Return the lines below that carry the word "insight".
··········
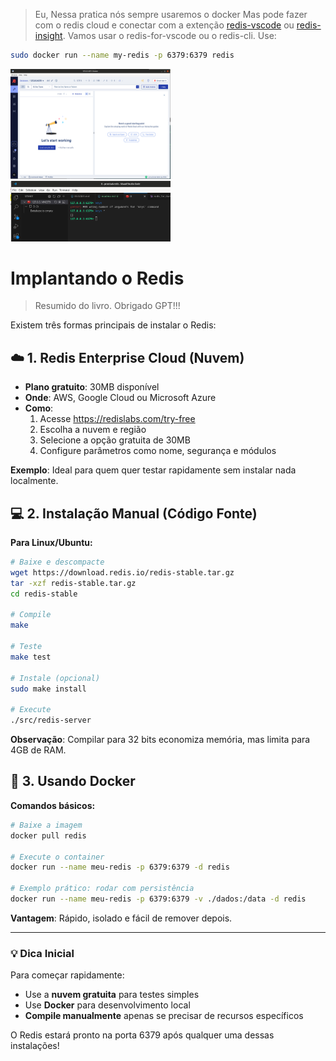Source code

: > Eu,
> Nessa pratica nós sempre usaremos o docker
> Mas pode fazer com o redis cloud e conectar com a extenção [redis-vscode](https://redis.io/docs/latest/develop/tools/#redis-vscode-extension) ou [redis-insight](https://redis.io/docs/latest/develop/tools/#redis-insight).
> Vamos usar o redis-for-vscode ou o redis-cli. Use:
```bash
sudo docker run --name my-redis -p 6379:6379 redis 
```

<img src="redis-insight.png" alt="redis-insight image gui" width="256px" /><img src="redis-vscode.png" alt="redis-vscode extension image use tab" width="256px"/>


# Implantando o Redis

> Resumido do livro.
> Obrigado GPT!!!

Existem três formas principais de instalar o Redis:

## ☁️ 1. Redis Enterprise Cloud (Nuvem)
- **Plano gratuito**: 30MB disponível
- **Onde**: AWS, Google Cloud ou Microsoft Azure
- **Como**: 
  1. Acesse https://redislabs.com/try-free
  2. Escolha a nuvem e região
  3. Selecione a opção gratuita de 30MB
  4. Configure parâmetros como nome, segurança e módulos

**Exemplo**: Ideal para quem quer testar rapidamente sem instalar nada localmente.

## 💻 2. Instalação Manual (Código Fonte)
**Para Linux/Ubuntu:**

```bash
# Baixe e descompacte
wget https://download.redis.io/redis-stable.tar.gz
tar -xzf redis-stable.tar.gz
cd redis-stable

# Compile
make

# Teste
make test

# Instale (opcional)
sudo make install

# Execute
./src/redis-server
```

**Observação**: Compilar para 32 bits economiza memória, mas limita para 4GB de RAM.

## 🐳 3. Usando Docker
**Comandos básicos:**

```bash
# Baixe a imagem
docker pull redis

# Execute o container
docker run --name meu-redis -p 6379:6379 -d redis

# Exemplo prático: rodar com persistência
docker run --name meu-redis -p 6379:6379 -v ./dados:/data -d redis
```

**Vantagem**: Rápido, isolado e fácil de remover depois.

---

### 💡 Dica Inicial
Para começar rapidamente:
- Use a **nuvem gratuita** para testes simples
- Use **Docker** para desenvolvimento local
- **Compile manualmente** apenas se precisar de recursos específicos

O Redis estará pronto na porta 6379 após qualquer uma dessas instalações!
··········
Task response
> Mas pode fazer com o redis cloud e conectar com a extenção [redis-vscode](https://redis.io/docs/latest/develop/tools/#redis-vscode-extension) ou [redis-insight](https://redis.io/docs/latest/develop/tools/#redis-insight).
<img src="redis-insight.png" alt="redis-insight image gui" width="256px" /><img src="redis-vscode.png" alt="redis-vscode extension image use tab" width="256px"/>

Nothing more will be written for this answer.